Early Phase 3 trials like JAVELIN adding immunotherapy to chemoradiation failed to improve outcomes. However, subgroup analyses consistently showed a potential benefit in PD-L1 high-expressing patients, a crucial lesson that informed the design of subsequent, more successful studies.
While neoadjuvant pembrolizumab (KEYNOTE-689) is now standard of care for resectable head and neck cancer, it carries a critical risk. During the pre-surgical treatment window, some patients may experience disease progression or toxicity that makes them ineligible for their planned curative surgery.
Pursuing non-surgical larynx preservation for advanced disease carries a high functional cost. Even in successful cases at top centers, nearly half the patients end up with a permanent tracheostomy, and a quarter suffer from chronic aspiration, undermining the primary goal of maintaining quality of life.
A 10-year update of the landmark RTOG 9111 trial revealed a paradox: the concurrent chemoradiation arm achieved the highest rate of larynx preservation but had the lowest overall survival. This was due to a higher rate of non-cancer-related deaths, highlighting the severe long-term toxicities of this intensive approach.

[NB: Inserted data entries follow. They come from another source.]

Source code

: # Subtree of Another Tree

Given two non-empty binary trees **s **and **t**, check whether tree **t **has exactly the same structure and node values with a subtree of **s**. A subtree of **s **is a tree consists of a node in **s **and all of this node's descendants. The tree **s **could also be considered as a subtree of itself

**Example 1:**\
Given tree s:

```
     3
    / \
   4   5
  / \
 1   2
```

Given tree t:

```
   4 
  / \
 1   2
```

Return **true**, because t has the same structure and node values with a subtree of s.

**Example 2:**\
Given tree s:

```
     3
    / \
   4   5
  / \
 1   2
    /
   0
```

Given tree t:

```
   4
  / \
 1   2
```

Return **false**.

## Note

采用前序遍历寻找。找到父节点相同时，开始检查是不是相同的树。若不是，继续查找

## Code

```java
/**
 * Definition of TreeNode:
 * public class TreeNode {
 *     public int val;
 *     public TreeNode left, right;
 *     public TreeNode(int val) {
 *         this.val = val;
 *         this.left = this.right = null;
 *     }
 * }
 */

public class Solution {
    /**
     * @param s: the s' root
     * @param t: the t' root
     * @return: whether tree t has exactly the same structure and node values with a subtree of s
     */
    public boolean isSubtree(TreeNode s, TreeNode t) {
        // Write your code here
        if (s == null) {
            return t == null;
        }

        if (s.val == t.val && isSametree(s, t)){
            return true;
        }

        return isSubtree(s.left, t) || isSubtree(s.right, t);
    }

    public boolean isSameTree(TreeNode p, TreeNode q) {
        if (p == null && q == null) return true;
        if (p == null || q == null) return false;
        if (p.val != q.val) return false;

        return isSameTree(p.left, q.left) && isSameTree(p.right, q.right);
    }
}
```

The HN009 trial challenged the standard high-dose cisplatin regimen for head and neck cancer. While weekly cisplatin reduced expected hearing and kidney toxicity, it unexpectedly caused more bone marrow toxicity. The overall "toxicity score" showed no difference between arms for HPV-positive patients, halting the trial's progression.
The practice-changing KEYNOTE-689 trial was open-label, meaning patients knew their treatment. This could introduce bias; patients on the standard care arm may have dropped out ("bailed"), while those on the pembrolizumab arm might have progressed, artificially making the rates of patients reaching surgery appear similar.